I’m impulsive, obsessive, and completely lacking in moderation. But I know myself. The two Delphic maxims I’ve tried to live by since I was 15 are “all things in moderation” and “know thyself”. I have the latter down pat. Or at least so I think some days. I recognize when I’m about to throw moderation to the wind or my impulsiveness is taking the wheel. I check my obsessions damn near daily so as to not lose my mind when they are gone. Lately, however, I’ve been reflecting on what exactly that all means for me in the big scheme of things.
I’ve been blessed to have found a second home in Crossfit Stevens Point. Yeah, it may just be another obsession. Honestly, I don’t care. I don’t care if it lasts three more months or thirty years or my body is doing burpees six feet under. I’m only 24 but I’ve grown enough to know that you don’t deny yourself the beautiful things in life that bring you happiness. Happiness is something I don’t care to moderate at all. I digress. CSP has given me a chance to meet some amazing people; some of them being excellent coaches. A couple of them were joking with me about how I don’t know what it means to “ease back into things”. They’re right. I knew exactly what I was doing when I came back from another state. I knew I was going to need my ego checked forcefully every day to keep me from breaking myself. But that’s just me, I guess.

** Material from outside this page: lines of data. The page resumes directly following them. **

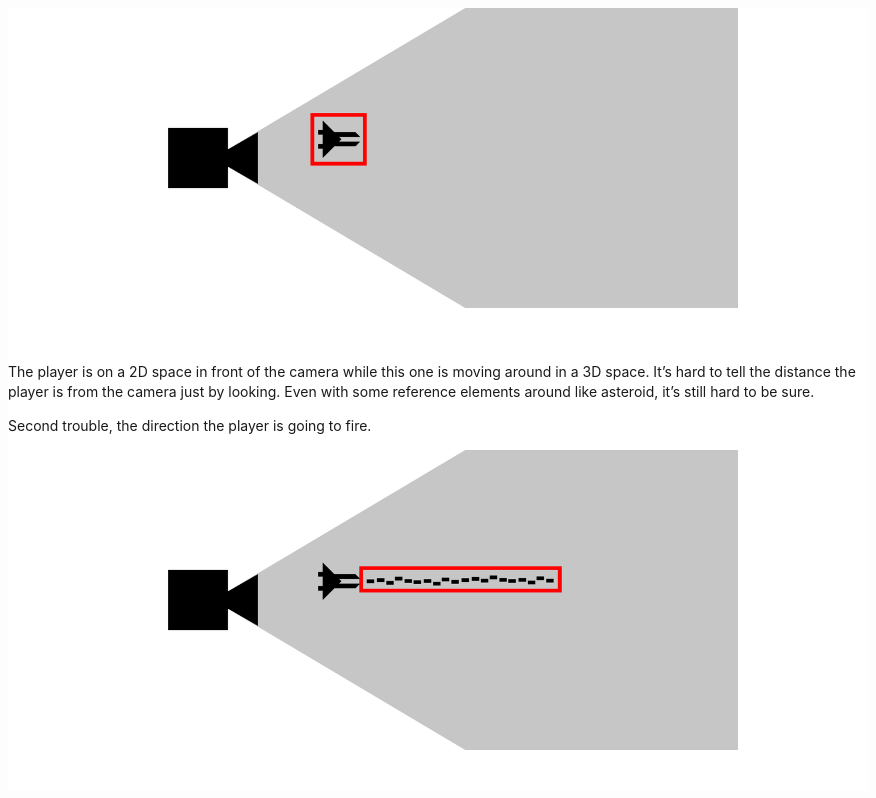 <div style="text-align: center"><img src="/assets/data/images/playerFrontCamera.png" width="600"></div>
<p>&nbsp;</p>

The player is on a 2D space in front of the camera while this one is moving around in a 3D space. It’s hard to tell the distance the player is from the camera just by looking. Even with some reference elements around like asteroid, it’s still hard to be sure.

Second trouble, the direction the player is going to fire.

<div style="text-align: center"><img src="/assets/data/images/firePlayer.png" width="600"></div>
<p>&nbsp;</p>
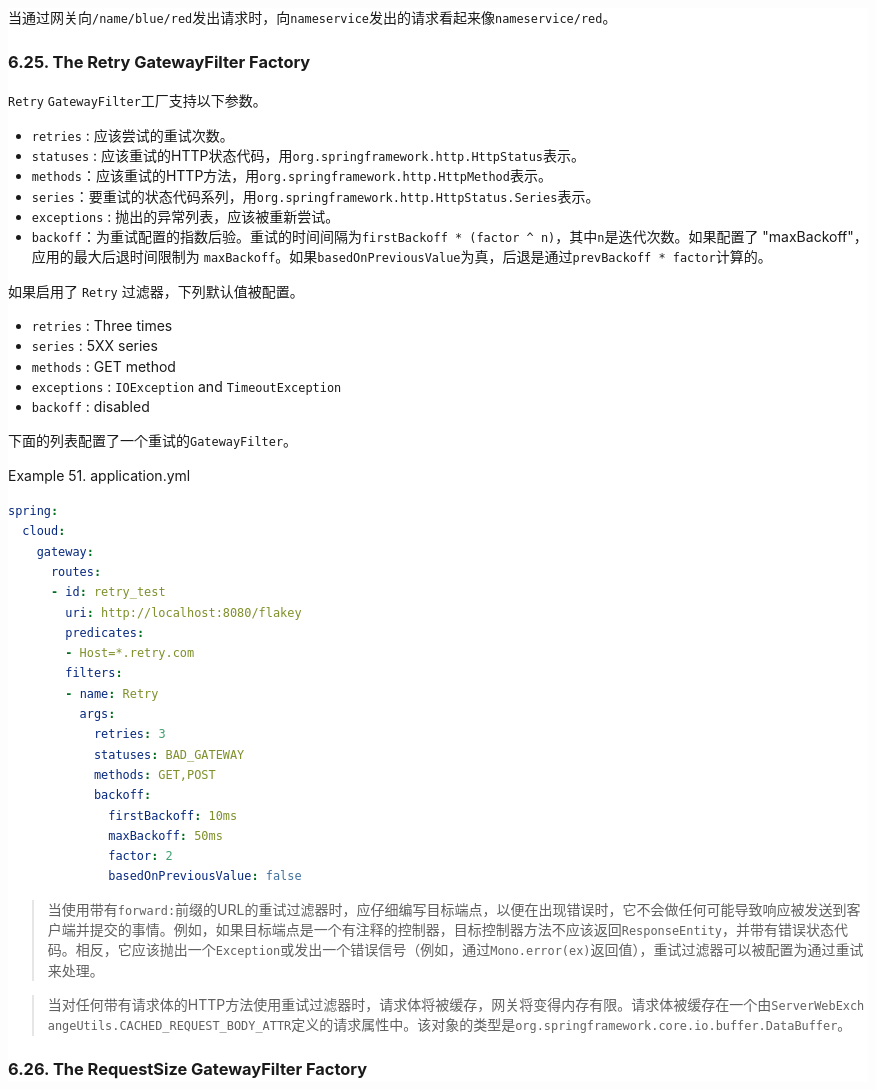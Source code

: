 当通过网关向`/name/blue/red`发出请求时，向`nameservice`发出的请求看起来像`nameservice/red`。

### 6.25. The Retry GatewayFilter Factory

`Retry` `GatewayFilter`工厂支持以下参数。

- `retries` : 应该尝试的重试次数。
- `statuses` : 应该重试的HTTP状态代码，用`org.springframework.http.HttpStatus`表示。
- `methods`：应该重试的HTTP方法，用`org.springframework.http.HttpMethod`表示。
- `series`：要重试的状态代码系列，用`org.springframework.http.HttpStatus.Series`表示。
- `exceptions` : 抛出的异常列表，应该被重新尝试。
- `backoff`：为重试配置的指数后验。重试的时间间隔为`firstBackoff * (factor ^ n)`，其中`n`是迭代次数。如果配置了 "maxBackoff"，应用的最大后退时间限制为 `maxBackoff`。如果`basedOnPreviousValue`为真，后退是通过`prevBackoff * factor`计算的。

如果启用了 `Retry` 过滤器，下列默认值被配置。

- `retries` : Three times
- `series` : 5XX series
- `methods` : GET method
- `exceptions` : `IOException` and `TimeoutException`
- `backoff` : disabled

下面的列表配置了一个重试的`GatewayFilter`。

Example 51. application.yml

```yaml
spring:
  cloud:
    gateway:
      routes:
      - id: retry_test
        uri: http://localhost:8080/flakey
        predicates:
        - Host=*.retry.com
        filters:
        - name: Retry
          args:
            retries: 3
            statuses: BAD_GATEWAY
            methods: GET,POST
            backoff:
              firstBackoff: 10ms
              maxBackoff: 50ms
              factor: 2
              basedOnPreviousValue: false
```

> 当使用带有`forward:`前缀的URL的重试过滤器时，应仔细编写目标端点，以便在出现错误时，它不会做任何可能导致响应被发送到客户端并提交的事情。例如，如果目标端点是一个有注释的控制器，目标控制器方法不应该返回`ResponseEntity`，并带有错误状态代码。相反，它应该抛出一个`Exception`或发出一个错误信号（例如，通过`Mono.error(ex)`返回值），重试过滤器可以被配置为通过重试来处理。

> 当对任何带有请求体的HTTP方法使用重试过滤器时，请求体将被缓存，网关将变得内存有限。请求体被缓存在一个由`ServerWebExchangeUtils.CACHED_REQUEST_BODY_ATTR`定义的请求属性中。该对象的类型是`org.springframework.core.io.buffer.DataBuffer`。

### 6.26. The RequestSize GatewayFilter Factory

I’ve constantly striven to surround myself with people who will help me not only grow but reflect. Some folks find immense growth in reflection. I do too sometimes. Right now, however, I’m looking to become smaller. Maybe concise is a better word for it. I want to take the things I know need improvement and fine tune them. Many of my friends will berate and belittle themselves in an effort to fix what they believe are undesirable traits. For me, I’ve come to realize I need love. Not in an astrological sense for Libras or whatever (I am a Libra though so…. Oops); I need to lift my head, hold my insecurities in front of me, and smile at them. I have spent hours running on trails and slamming barbells while battling my demons, letting them know that it’s okay to mess up sometimes, to not hit your goals, or to just cry and try again another day. I’m taking those faults, insecurities, and demons and pulling them closer, giving them the attention they deserve. I’m giving myself love.
Socrates reported that when he visited the Oracle of Delphi, they gave him two statements to live by: “all things in moderation” and “know thyself”. Over almost 10 years of trying to continually battle my impulsive and obsessive nature with that mantra, I’ve grown and shrunk in so many ways. There have been triumphs. There have been failures. Truth be told, I wouldn’t want it any other way. I’m excited to see what the next ten years bring.